La Giornata mondiale di preghiera e riflessione contro la tratta delle persone è celebrata l’8 febbraio di ogni anno dal 2015 in memoria di Santa Giuseppina Bakhita.
“La tratta di esseri umani è un crimine contro l’umanità” Papa Francesco.

Il crimine implica il reclutamento, il trasporto, il trasferimento in un territorio di persone con l’uso della violenza, minaccia, coercizione, inganno, abuso di potere.
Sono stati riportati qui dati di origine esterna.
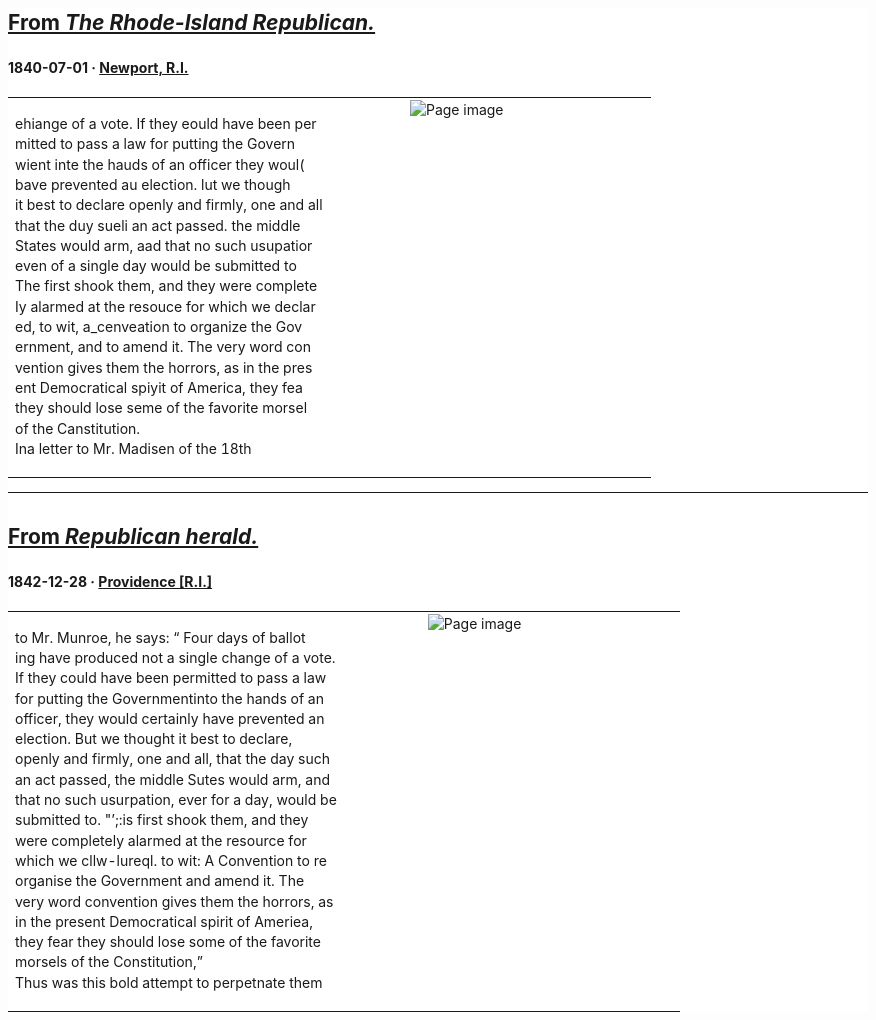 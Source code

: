
## [From _The Rhode-Island Republican._](https://www.loc.gov/resource/sn83025561/1840-07-01/ed-1/?sp=2)

#### 1840-07-01 &middot; [Newport, R.I.](http://dbpedia.org/resource/Newport%2C_Rhode_Island)

<table style="width: 100%;"><tr><td style="width: 50%">

  
ehiange of a vote. If they eould have been per  
mitted to pass a law for putting the Govern  
wient inte the hauds of an officer they woul(  
bave prevented au election. lut we though  
it best to declare openly and firmly, one and all  
that the duy sueli an act passed. the middle  
States would arm, aad that no such usupatior  
even of a single day would be submitted to  
The first shook them, and they were complete  
Iy alarmed at the resouce for which we declar  
ed, to wit, a_cenveation to organize the Gov  
ernment, and to amend it. The very word con  
vention gives them the horrors, as in the pres  
ent Democratical spiyit of America, they fea  
they should lose seme of the favorite morsel  
of the Canstitution.  
Ina letter to Mr. Madisen of the 18th 
</td><td style="width: 50%; max-height: 75%; margin: auto; display: block;">
<img alt="Page image" src="https://tile.loc.gov/image-services/iiif/service:ndnp:rp:batch_rp_beholder_ver02:data:sn83025561:00340587984:1840070101:1302/pct:6.738868832731649,74.9476165531692,14.494584837545126,8.765496769687445/!600,600/0/default.jpg"/>
</td>
</tr></table>

---

## [From _Republican herald._](https://www.loc.gov/resource/sn83021460/1842-12-28/ed-1/?sp=1)

#### 1842-12-28 &middot; [Providence [R.I.]](http://dbpedia.org/resource/Providence%2C_Rhode_Island)

<table style="width: 100%;"><tr><td style="width: 50%">

  
to Mr. Munroe, he says: “ Four days of ballot­  
ing have produced not a single change of a vote.  
If they could have been permitted to pass a law  
for putting the Governmentinto the hands of an  
officer, they would certainly have prevented an  
election. But we thought it best to declare,  
openly and firmly, one and all, that the day such  
an act passed, the middle Sutes would arm, and  
that no such usurpation, ever for a day, would be  
submitted to. &quot;’;:is first shook them, and they  
were completely alarmed at the resource for  
which we cllw-lureql. to wit: A Convention to re­  
organise the Government and amend it. The  
very word convention gives them the horrors, as  
in the present Democratical spirit of Ameriea,  
they fear they should lose some of the favorite  
morsels of the Constitution,”  
Thus was this bold attempt to perpetnate them
</td><td style="width: 50%; max-height: 75%; margin: auto; display: block;">
<img alt="Page image" src="https://tile.loc.gov/image-services/iiif/service:ndnp:rp:batch_rp_helmedhorror_ver02:data:sn83021460:00514153255:1842122801:0030/pct:44.41087613293051,34.4817195660908,12.658172424361837,8.00187491629838/!600,600/0/default.jpg"/>
</td>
Le vittime, in condizioni di estrema difficoltà e povertà, sono sfruttate nel lavoro forzato, il traffico di organi, l’accattonaggio, la prostituzione, l’arruolamento in conflitti armati, o considerate manovalanza della criminalità organizzata, in pratica rese schiave, private della loro storia.

Bakhita sapeva esprimersi solo in dialetto veneto, parlava di Dio come el Paron: “Poareta mi? Mi no son poareta perché son del Paron e nela so casa: quei che non xè del Paron i xè poareti…”.
Papa Giovanni Paolo II ha beatificato Bakhita il 17 maggio 1992 e l’ha canonizzata il 1° ottobre 2000.
“Mediante la conoscenza della speranza lei era ‘redenta’ non si sentiva più schiava, ma libera figlia di Dio” Papa Benedetto XVI, lettera enciclica Spe salvi.
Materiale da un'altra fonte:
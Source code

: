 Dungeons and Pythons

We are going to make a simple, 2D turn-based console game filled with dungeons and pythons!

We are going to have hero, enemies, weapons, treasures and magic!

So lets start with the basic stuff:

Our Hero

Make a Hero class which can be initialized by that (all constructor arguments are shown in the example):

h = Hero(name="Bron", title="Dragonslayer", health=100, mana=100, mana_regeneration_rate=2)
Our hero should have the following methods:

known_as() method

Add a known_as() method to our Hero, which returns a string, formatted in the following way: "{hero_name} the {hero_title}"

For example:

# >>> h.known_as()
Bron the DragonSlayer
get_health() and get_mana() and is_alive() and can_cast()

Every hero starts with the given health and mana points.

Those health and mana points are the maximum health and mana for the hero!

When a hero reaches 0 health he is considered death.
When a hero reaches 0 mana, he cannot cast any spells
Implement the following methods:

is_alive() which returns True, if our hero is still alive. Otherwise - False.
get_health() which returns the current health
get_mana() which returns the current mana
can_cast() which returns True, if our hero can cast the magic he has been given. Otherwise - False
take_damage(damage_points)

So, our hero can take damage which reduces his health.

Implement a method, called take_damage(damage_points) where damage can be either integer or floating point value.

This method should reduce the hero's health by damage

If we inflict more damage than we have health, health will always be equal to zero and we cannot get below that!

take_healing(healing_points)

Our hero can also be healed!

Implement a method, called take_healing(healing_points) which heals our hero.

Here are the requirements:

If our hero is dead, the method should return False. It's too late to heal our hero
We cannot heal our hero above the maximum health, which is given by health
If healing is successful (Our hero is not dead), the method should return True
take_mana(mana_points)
Nemmeno Bakhita sapeva con esattezza quando fosse nata, si presume attorno al 1869 in un piccolo villaggio del Sudan, nel sultanato del Darfur, chiamato Olgossa. Aveva solo 7 anni quando i mercanti di schiavi la rapirono, sfregiando il suo corpo di bimba e la sua anima innocente, e la vendettero sui mercati di El Obeid e Khartum. Il dolore mentale e fisico fu così atroce che la piccola perse la memoria, non ricordava più chi fosse e come si chiamasse…i suoi rapitori la chiamarono Bakhita, che in arabo vuol dire fortunata…
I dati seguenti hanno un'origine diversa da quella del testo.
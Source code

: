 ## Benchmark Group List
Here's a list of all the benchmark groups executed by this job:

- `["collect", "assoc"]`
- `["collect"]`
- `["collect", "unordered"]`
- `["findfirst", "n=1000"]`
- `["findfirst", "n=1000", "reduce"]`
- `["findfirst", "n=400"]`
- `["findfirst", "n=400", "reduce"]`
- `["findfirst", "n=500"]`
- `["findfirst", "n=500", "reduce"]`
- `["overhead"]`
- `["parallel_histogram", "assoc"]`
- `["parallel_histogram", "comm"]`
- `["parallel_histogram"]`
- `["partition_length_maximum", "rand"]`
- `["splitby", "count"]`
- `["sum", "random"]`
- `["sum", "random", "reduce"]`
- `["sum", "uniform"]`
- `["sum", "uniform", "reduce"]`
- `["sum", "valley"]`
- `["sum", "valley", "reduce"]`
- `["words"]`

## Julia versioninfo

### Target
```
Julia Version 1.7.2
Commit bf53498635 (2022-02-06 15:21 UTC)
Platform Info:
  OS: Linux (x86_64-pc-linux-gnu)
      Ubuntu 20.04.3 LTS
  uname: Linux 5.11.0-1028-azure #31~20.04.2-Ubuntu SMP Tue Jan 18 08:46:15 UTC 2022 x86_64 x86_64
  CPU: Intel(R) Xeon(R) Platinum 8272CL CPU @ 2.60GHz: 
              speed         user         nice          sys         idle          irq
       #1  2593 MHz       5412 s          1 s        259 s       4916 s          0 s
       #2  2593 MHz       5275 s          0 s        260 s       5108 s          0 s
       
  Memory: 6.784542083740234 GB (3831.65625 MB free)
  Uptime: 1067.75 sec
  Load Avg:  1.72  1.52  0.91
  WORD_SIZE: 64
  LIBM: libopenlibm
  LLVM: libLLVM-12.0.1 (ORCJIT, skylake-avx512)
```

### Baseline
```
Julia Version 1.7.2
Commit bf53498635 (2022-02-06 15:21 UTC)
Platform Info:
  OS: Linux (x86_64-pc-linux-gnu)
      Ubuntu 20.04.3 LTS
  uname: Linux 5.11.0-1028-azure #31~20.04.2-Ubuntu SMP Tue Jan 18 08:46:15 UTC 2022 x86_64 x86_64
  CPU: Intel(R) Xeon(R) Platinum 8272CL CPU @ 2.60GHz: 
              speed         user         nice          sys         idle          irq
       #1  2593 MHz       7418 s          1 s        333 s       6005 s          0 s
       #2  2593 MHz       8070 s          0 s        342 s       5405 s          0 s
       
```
Subì la lesione cruenta di un tatuaggio ad opera di un generale turco e le furono incisi con un rasoio 100 segni sul petto, sul ventre e sulle braccia…e nelle ferite fu inserito del sale…
Fu comperata dal console italiano Callisto Legnani con lo scopo di restituirla alla sua famiglia, ma Bakhita aveva svuotato la sua memoria e ciò non fu possibile, così rimase a casa del console per 2 anni fino al 1884 quando scoppio la guerra Mahdista. Un amico del console Augusto Michieli con la moglie presero con loro Bakhita in qualità di bambinaia per la loro figlioletta e la portarono a Zianigo in Veneto. Ma dopo 3 anni i Michieli ritornarono in Africa lasciando Bakhita presso l’Istituto dei Catecumeni in Venezia gestito dalle Suore Canossiane figlie della carità.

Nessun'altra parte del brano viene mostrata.